Visiones disruptivas, experiencias y retos

Las demandas de los movimientos feministas, cuando logran ser reconocidas por las estructuras burocráticas, en ocasiones son institucionalizadas a través de procesos de asimilación mediatizada en los que muchas veces pierden parcialmente su filo crítico y su capacidad transformadora. Este fenómeno también puede ocurrir en la institucionalización de la perspectiva de género en la educación superior y para analizarlo abordaré el estudio de caso de procesos que han tenido lugar en la Universidad Nacional Autónoma de México.

En los últimos treinta años la UNAM ha tenido una serie de avances formales significativos, tanto en el campo de los Estudios de Género, como en el de Políticas para la Igualdad. 

En el campo de los Estudios de Género sitúo el inicio de estos avances en 1992 con la creación del Programa Universitario de Estudios de Género (PUEG) y su consolidación, 24 años después, en Centro de Investigaciones y Estudios de Género (CIEG) en 2016. Cuatro años más tarde, en 2020, se logra la creación del Programa de Posgrado en Estudios de Género: una deuda histórica de la UNAM.

En el campo de las Políticas para la Igualdad, ubico el inicio de estos cambios en 2005 con la primera reforma al Estatuto General (segundo artículo) en la que se estableció que las mujeres y los hombres en la universidad gozarán de los mismos derechos. En este ámbito, el de las políticas, hay que observar que a lo largo de 16 años se han creado estructuras —la Comisión Especial de Igualdad de Género (CEIG) del Consejo Universitario (2010), la Coordinación para la Igualdad de Género (CIGU) en la administración central (2020) y Comisiones Internas para la Igualdad de Género (CInIG´s) en entidades y dependencias—, se han realizado reformas a la legislación —artículos 95, 98 y 99 del Estatuto General y al Estatuto de la Defensoría (2020)— y se han emitido algunos documentos normativos —Lineamientos Generales para la Igualdad (2013), Protocolo para atender la violencia de género (2016) y las Políticas Institucionales de Género (2018).

La enumeración de estos cambios podría leerse, a primera vista, como de grandes progresos. Sin embargo, es necesario evaluar sus verdaderos alcances y limitaciones. Para ello se requiere distinguir entre la implementación de acciones de carácter formal de sus efectos reales en la vida de las universitarias. Respecto a la implementación de iniciativas, todavía falta un largo camino por recorrer, pero éste no es el tema de mi reflexión. 

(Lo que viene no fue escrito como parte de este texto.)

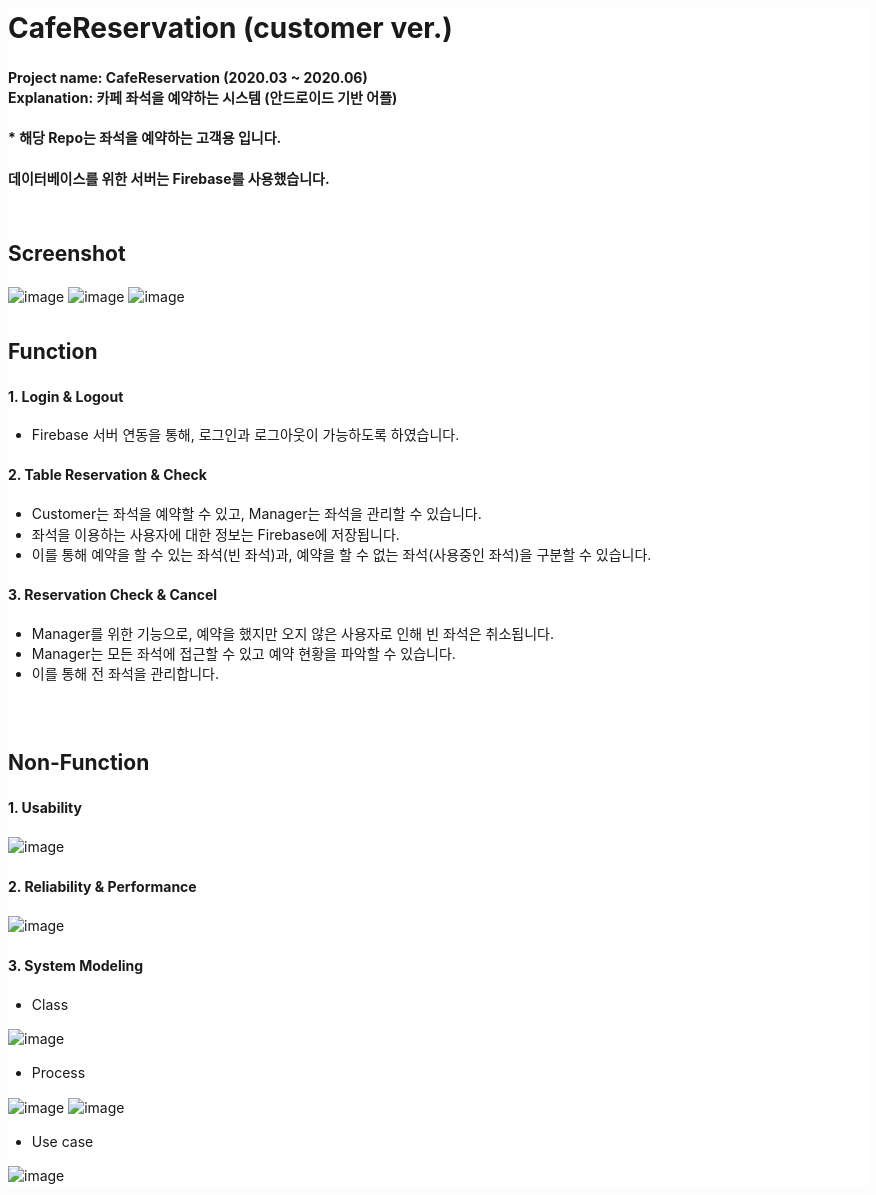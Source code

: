 # CafeReservation (customer ver.)

<div>
        <b>Project name: CafeReservation (2020.03 ~ 2020.06)</b><br>
        <b>Explanation: 카페 좌석을 예약하는 시스템 (안드로이드 기반 어플)</b><br><br>
        <b> * 해당 Repo는 좌석을 예약하는 고객용 입니다.</b><br><br>
        <b> 데이터베이스를 위한 서버는 Firebase를 사용했습니다.</b><br>
</div><br>


## Screenshot

<img width="500" hight="400" alt="image" src="https://user-images.githubusercontent.com/64178197/212267752-7ff242c3-7699-4681-baa8-1e389dddb0ef.png">

<img width="500" hight="400" alt="image" src="https://user-images.githubusercontent.com/64178197/212269729-097cb362-914c-487e-ac68-d9deaab810ad.png">

<img width="500" hight="400" alt="image" src="https://user-images.githubusercontent.com/64178197/212270716-3ba0cbf0-773b-4781-a4a2-ca645767a10d.png">


<br>

## Function
#### 1. Login & Logout
* Firebase 서버 연동을 통해, 로그인과 로그아웃이 가능하도록 하였습니다.

#### 2. Table Reservation & Check
* Customer는 좌석을 예약할 수 있고, Manager는 좌석을 관리할 수 있습니다.
* 좌석을 이용하는 사용자에 대한 정보는 Firebase에 저장됩니다.
* 이를 통해 예약을 할 수 있는 좌석(빈 좌석)과, 예약을 할 수 없는 좌석(사용중인 좌석)을 구분할 수 있습니다. 

#### 3. Reservation Check & Cancel
* Manager를 위한 기능으로, 예약을 했지만 오지 않은 사용자로 인해 빈 좌석은 취소됩니다.
* Manager는 모든 좌석에 접근할 수 있고 예약 현황을 파악할 수 있습니다.
* 이를 통해 전 좌석을 관리합니다.


<br>

## Non-Function
#### 1. Usability
<img width="500" hight="400" alt="image" src="https://user-images.githubusercontent.com/64178197/212273761-a02f4e97-f6c7-4f1c-9d9b-02336e216b68.png">

#### 2. Reliability & Performance
<img width="500" hight="400" alt="image" src="https://user-images.githubusercontent.com/64178197/212274022-a545d903-5dd5-4283-b930-c484276d5681.png">

#### 3. System Modeling
* Class
<img width="500" hight="400" alt="image" src="https://user-images.githubusercontent.com/64178197/212274144-db8030df-2f0d-48b8-ac57-ebbec2b79ba7.png">

* Process
<img width="500" hight="400" alt="image" src="https://user-images.githubusercontent.com/64178197/212274194-12b7daa5-a14a-4388-9a6e-b5a27f1518b8.png">
<img width="500" hight="400" alt="image" src="https://user-images.githubusercontent.com/64178197/212274329-165fcec2-2cfe-4366-be4d-c7913e3c74ba.png">

* Use case
<img  width="500" hight="400" alt="image" src="https://user-images.githubusercontent.com/64178197/212274509-a4cfa365-3639-4d0d-8133-3283f4b8fad3.png">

En relación con los efectos reales hay datos suficientes para aseverar que no existen cambios sustantivos. Me referiré brevemente a estos últimos. En la educación superior existen, por lo menos, cuatro ejes principales de desigualdad: violencia, discriminación, división sexual del trabajo y segregación, y en ninguno de estos hay variaciones significativas en la UNAM.  La violencia de género continúa siendo un flagelo para las universitarias —basta ver las movilizaciones y demandas de las estudiantes o las cifras de los informes sobre la implementación del Protocolo—, la discriminación persiste como parte del ambiente institucional y las mujeres invierten mucho más tiempo que sus pares varones en tareas domésticas y de cuidados —así lo muestran los datos de la encuesta 2019—. Además, las mujeres en la UNAM siguen estando segregadas de los espacios de mayor poder, ingresos y reconocimientos. Datos comparativos entre 2005 y 2020 nos muestran que la segregación de las académicas de los nombramientos más altos no ha tenido cambios significativos en 15 años —de 28.2 a 30% investigadoras Titular C— y que su presencia en el cuerpo directivo de la UNAM sigue siendo muy baja (35.4%). 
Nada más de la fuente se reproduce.